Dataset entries
-- Opening Marker --

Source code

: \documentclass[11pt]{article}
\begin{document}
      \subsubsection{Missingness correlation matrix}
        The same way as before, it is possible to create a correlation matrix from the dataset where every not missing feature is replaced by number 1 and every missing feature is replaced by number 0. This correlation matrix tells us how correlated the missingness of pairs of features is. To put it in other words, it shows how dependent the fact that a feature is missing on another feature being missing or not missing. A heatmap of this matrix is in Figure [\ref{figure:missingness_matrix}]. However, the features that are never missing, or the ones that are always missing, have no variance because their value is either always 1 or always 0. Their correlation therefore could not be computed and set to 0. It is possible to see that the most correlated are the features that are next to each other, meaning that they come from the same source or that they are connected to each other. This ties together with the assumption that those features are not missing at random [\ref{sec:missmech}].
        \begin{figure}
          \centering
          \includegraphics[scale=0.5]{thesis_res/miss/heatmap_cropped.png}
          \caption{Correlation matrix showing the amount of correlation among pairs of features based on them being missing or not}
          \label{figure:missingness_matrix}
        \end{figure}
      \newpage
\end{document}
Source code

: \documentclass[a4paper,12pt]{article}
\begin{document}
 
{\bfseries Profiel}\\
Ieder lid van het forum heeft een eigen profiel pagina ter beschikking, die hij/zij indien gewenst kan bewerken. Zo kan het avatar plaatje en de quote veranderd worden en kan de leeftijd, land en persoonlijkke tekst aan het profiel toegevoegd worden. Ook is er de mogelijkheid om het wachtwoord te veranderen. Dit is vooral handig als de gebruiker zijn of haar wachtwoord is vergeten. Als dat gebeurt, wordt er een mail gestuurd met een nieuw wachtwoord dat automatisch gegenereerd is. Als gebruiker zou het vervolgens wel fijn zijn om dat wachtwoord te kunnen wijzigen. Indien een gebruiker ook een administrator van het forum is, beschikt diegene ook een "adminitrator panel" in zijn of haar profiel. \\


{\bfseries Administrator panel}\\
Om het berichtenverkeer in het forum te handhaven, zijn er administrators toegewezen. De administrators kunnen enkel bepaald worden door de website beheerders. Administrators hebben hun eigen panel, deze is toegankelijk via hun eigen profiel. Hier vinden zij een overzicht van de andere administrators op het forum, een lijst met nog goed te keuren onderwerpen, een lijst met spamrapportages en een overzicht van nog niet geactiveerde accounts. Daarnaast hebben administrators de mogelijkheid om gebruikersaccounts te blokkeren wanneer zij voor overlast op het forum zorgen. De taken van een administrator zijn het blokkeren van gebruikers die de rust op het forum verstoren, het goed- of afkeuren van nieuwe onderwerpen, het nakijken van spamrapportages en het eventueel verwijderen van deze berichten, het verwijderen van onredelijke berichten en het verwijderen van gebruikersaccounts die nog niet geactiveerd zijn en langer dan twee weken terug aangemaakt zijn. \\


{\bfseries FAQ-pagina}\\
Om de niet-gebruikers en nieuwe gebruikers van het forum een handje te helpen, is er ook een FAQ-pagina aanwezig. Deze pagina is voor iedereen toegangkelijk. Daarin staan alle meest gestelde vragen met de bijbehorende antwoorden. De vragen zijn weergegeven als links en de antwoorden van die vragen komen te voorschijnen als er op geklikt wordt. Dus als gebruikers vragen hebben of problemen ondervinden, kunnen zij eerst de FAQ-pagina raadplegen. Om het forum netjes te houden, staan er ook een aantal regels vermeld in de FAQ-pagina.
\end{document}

-- Closing Marker --

Task item:
Keeping every line exactly as it is, copy all the records.

Solution for this problem:
Source code

: \documentclass[11pt]{article}
\begin{document}
      \subsubsection{Missingness correlation matrix}
        The same way as before, it is possible to create a correlation matrix from the dataset where every not missing feature is replaced by number 1 and every missing feature is replaced by number 0. This correlation matrix tells us how correlated the missingness of pairs of features is. To put it in other words, it shows how dependent the fact that a feature is missing on another feature being missing or not missing. A heatmap of this matrix is in Figure [\ref{figure:missingness_matrix}]. However, the features that are never missing, or the ones that are always missing, have no variance because their value is either always 1 or always 0. Their correlation therefore could not be computed and set to 0. It is possible to see that the most correlated are the features that are next to each other, meaning that they come from the same source or that they are connected to each other. This ties together with the assumption that those features are not missing at random [\ref{sec:missmech}].
        \begin{figure}
          \centering
          \includegraphics[scale=0.5]{thesis_res/miss/heatmap_cropped.png}
          \caption{Correlation matrix showing the amount of correlation among pairs of features based on them being missing or not}
          \label{figure:missingness_matrix}
        \end{figure}
      \newpage
\end{document}
Source code

: \documentclass[a4paper,12pt]{article}
\begin{document}
 
{\bfseries Profiel}\\
Ieder lid van het forum heeft een eigen profiel pagina ter beschikking, die hij/zij indien gewenst kan bewerken. Zo kan het avatar plaatje en de quote veranderd worden en kan de leeftijd, land en persoonlijkke tekst aan het profiel toegevoegd worden. Ook is er de mogelijkheid om het wachtwoord te veranderen. Dit is vooral handig als de gebruiker zijn of haar wachtwoord is vergeten. Als dat gebeurt, wordt er een mail gestuurd met een nieuw wachtwoord dat automatisch gegenereerd is. Als gebruiker zou het vervolgens wel fijn zijn om dat wachtwoord te kunnen wijzigen. Indien een gebruiker ook een administrator van het forum is, beschikt diegene ook een "adminitrator panel" in zijn of haar profiel. \\


{\bfseries Administrator panel}\\
Om het berichtenverkeer in het forum te handhaven, zijn er administrators toegewezen. De administrators kunnen enkel bepaald worden door de website beheerders. Administrators hebben hun eigen panel, deze is toegankelijk via hun eigen profiel. Hier vinden zij een overzicht van de andere administrators op het forum, een lijst met nog goed te keuren onderwerpen, een lijst met spamrapportages en een overzicht van nog niet geactiveerde accounts. Daarnaast hebben administrators de mogelijkheid om gebruikersaccounts te blokkeren wanneer zij voor overlast op het forum zorgen. De taken van een administrator zijn het blokkeren van gebruikers die de rust op het forum verstoren, het goed- of afkeuren van nieuwe onderwerpen, het nakijken van spamrapportages en het eventueel verwijderen van deze berichten, het verwijderen van onredelijke berichten en het verwijderen van gebruikersaccounts die nog niet geactiveerd zijn en langer dan twee weken terug aangemaakt zijn. \\


{\bfseries FAQ-pagina}\\
Om de niet-gebruikers en nieuwe gebruikers van het forum een handje te helpen, is er ook een FAQ-pagina aanwezig. Deze pagina is voor iedereen toegangkelijk. Daarin staan alle meest gestelde vragen met de bijbehorende antwoorden. De vragen zijn weergegeven als links en de antwoorden van die vragen komen te voorschijnen als er op geklikt wordt. Dus als gebruikers vragen hebben of problemen ondervinden, kunnen zij eerst de FAQ-pagina raadplegen. Om het forum netjes te houden, staan er ook een aantal regels vermeld in de FAQ-pagina.
\end{document}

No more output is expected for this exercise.